Meat consumption reduction policies: benefits for climate change mitigation and health.

Author(s): 

Michelozzi P, Lapucci E, Farchi S.

Journal: 

Recenti Prog Med.

Category: 

Study Design: 

Link to Full Article Free Online: 

Abstract: 

Agricultural food production substantially contributes to green house gas (GHG) emissions worldwide and 80% of the agricultural emissions arise from the livestock sector, in particular from ruminants. Meat consumption is generally above dietary recommendations in many countries, including Italy, and it is increasing in developing countries. Although meat is a source of essential nutrients, it provides large amounts of saturated fat, which is a known risk factor for obesity and for several diseases such as stroke, breast cancer and colon cancer.

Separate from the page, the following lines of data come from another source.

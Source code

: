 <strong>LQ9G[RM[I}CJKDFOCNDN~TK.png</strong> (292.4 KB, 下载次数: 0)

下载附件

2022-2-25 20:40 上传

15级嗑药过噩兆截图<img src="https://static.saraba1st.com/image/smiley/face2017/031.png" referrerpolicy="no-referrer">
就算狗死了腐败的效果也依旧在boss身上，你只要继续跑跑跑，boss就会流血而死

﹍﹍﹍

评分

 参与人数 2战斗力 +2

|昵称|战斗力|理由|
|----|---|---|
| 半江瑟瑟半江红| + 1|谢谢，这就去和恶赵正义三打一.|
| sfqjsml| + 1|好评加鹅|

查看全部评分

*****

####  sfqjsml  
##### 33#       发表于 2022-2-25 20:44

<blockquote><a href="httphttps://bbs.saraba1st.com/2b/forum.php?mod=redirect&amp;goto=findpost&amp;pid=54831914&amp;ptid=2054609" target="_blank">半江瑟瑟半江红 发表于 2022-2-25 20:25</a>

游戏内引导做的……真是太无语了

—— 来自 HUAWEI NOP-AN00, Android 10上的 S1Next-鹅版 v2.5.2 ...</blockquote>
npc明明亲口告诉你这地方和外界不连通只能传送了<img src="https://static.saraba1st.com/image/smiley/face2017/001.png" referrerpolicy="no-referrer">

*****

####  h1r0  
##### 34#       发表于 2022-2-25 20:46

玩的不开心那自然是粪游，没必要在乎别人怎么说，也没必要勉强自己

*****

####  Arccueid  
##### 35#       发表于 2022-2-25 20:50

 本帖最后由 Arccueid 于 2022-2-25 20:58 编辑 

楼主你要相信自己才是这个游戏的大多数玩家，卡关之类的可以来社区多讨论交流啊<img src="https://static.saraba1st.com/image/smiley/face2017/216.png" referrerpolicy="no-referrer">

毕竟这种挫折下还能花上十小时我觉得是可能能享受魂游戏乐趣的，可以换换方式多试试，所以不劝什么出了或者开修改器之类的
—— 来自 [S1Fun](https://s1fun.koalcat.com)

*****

Dietary changes, with lower intake of red and processed meat, are likely to be beneficial for improving health and for the environment by reducing emissions of GHG. Data on meat consumption in Italy among adults, referred to the last ten years, shows heterogeneity among regions, with the highest consumption in the North-western regions and generally with higher consumption among males. We describe meat consumption distribution worldwide, in Europe and Italy. An assessment of the potential environmental and health co-benefits considering different reduction scenarios of red meat consumption in Italy is provided. Dietary changes can substantially lower GHG and coordinated actions are needed across public health and other sectors to promote healthy, low-emission diets.